In the Gospel reading (Mark 1:29-39), Jesus cures Peter’s mother-in-law thus manifesting his healing power.  Whereas in the reading from Job we find Job experiencing hopelessness, nevertheless we note that in the Gospel reading that Peter’s mother-in-law experiences hope in having been healed by Jesus.

There are three phrases in the Gospel that seem to play a significant part of the healing process.  (1)-“He came and took her by the hand…”  There was actual contact between Jesus and Peter’s mother in law.  (2)-“…lifted her up…”  Jesus helped her to rise.
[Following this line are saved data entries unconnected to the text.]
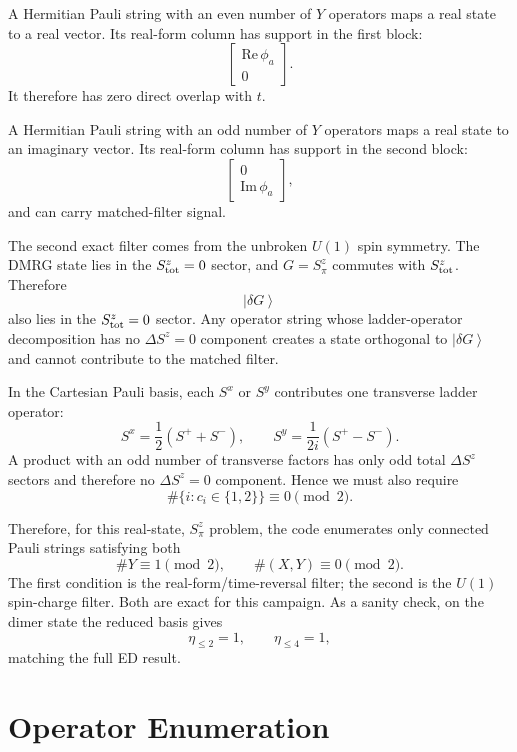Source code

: \documentclass[11pt]{article}
\newcommand{\ket}[1]{\left|#1\right\rangle}
\newcommand{\dd}{\delta}
\begin{document}
A Hermitian Pauli string with an even number of $Y$ operators maps a real
state to a real vector.  Its real-form column has support in the first
block:
\[
  \begin{bmatrix}
    \mathrm{Re}\,\phi_a\\
    0
  \end{bmatrix}.
\]
It therefore has zero direct overlap with $t$.

A Hermitian Pauli string with an odd number of $Y$ operators maps a real
state to an imaginary vector.  Its real-form column has support in the
second block:
\[
  \begin{bmatrix}
    0\\
    \mathrm{Im}\,\phi_a
  \end{bmatrix},
\]
and can carry matched-filter signal.

The second exact filter comes from the unbroken $U(1)$ spin symmetry.
The DMRG state lies in the $S^z_{\rm tot}=0$ sector, and
$G=S^z_\pi$ commutes with $S^z_{\rm tot}$.  Therefore
\[
  \ket{\dd G}
\]
also lies in the $S^z_{\rm tot}=0$ sector.  Any operator string whose
ladder-operator decomposition has no $\Delta S^z=0$ component creates a
state orthogonal to $\ket{\dd G}$ and cannot contribute to the matched
filter.

In the Cartesian Pauli basis, each $S^x$ or $S^y$ contributes one
transverse ladder operator:
\[
  S^x=\frac12(S^+ + S^-),
  \qquad
  S^y=\frac{1}{2i}(S^+ - S^-).
\]
A product with an odd number of transverse factors has only odd total
$\Delta S^z$ sectors and therefore no $\Delta S^z=0$ component.  Hence
we must also require
\[
  \#\{i:c_i\in\{1,2\}\}\equiv0\pmod 2.
\]

Therefore, for this real-state, $S^z_\pi$ problem, the code enumerates
only connected Pauli strings satisfying both
\[
  \#Y\equiv1\pmod2,
  \qquad
  \#(X,Y)\equiv0\pmod2.
\]
The first condition is the real-form/time-reversal filter; the second is
the $U(1)$ spin-charge filter.  Both are exact for this campaign.  As a
sanity check, on the dimer state the reduced basis gives
\[
  \eta_{\le2}=1,
  \qquad
  \eta_{\le4}=1,
\]
matching the full ED result.

\section{Operator Enumeration}
\end{document}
Reminder of the resurrection.  (3)-“Then the fever left her and she began to serve them.”

Regarding the first phrase, “taking her by the hand,” manifests the healing power of Jesus which is communicated by physical contact.  This suggests that action is necessary to bring about healing.  We heal others by doing something on their behalf.

Concerning the second phrase, “…he lifted her up,” we can assume that illness is not the only thing that makes us fall.  The spiritual illness of sin can make our spirits fall, and the Sacrament of Reconciliation can raise us up again.

It is interesting to note that later in Mark’s Gospel (Mark 5:41), Jesus raises a little girl from the dead using similar words as in the current reading.  “(He) took her by the hand and said to her, ‘Talitha cum,” which means “Little girl, get up.”  The first phrase had to do with touch, the second deals with lifting up.

The third phrase is: “…She began to serve them…” In the Greek the word is almost the same as for “deacon” who is  ordained principally to serve.  Every baptized Christian has the basic responsibility to serve others.

What can we learn from this Gospel?  Keeping the above three points in mind, we can reflect on them by trying to answer these questions.

TOUCH:  How are we touched by Jesus?  He touches us by virtue of the sacraments, esp. the Eucharist and the Sacrament of Reconciliation.  I touch others by virtue of my good example, namely, by doing things on their behalf.

LIFTING UP:  How seriously have I fallen into sin, especially if observed by others?  Constant images of the resurrection  should be the dominant image for me in terms of being lifted up.

SERVICE:  Is my sense of service geared principally for my benefit, or do I actually intend to serve others by my good example?

I strongly suggest that “touch,” “lift,” and “service” can function as serviceable keys of hope to unlock the doors of hopelessness that are all around us now.

 

 

 

 

 

 

 

 

 

 

 

 

 

 

acrament of

 

 

 

 

During the celebration of the Oscar awards ceremony, the most anticipated moment is not the gawking at the somewhat “de rigeur” dresses the actresses are wearing, but, rather, the  moment that the names of the winners are called.  “Is my name going to be called…or not?”

The first reading for for the second Sunday in Ordinary Time (I Samuel 3:3-19) and the Gospel (John 1:35-42) speak to us in terms of names and responses.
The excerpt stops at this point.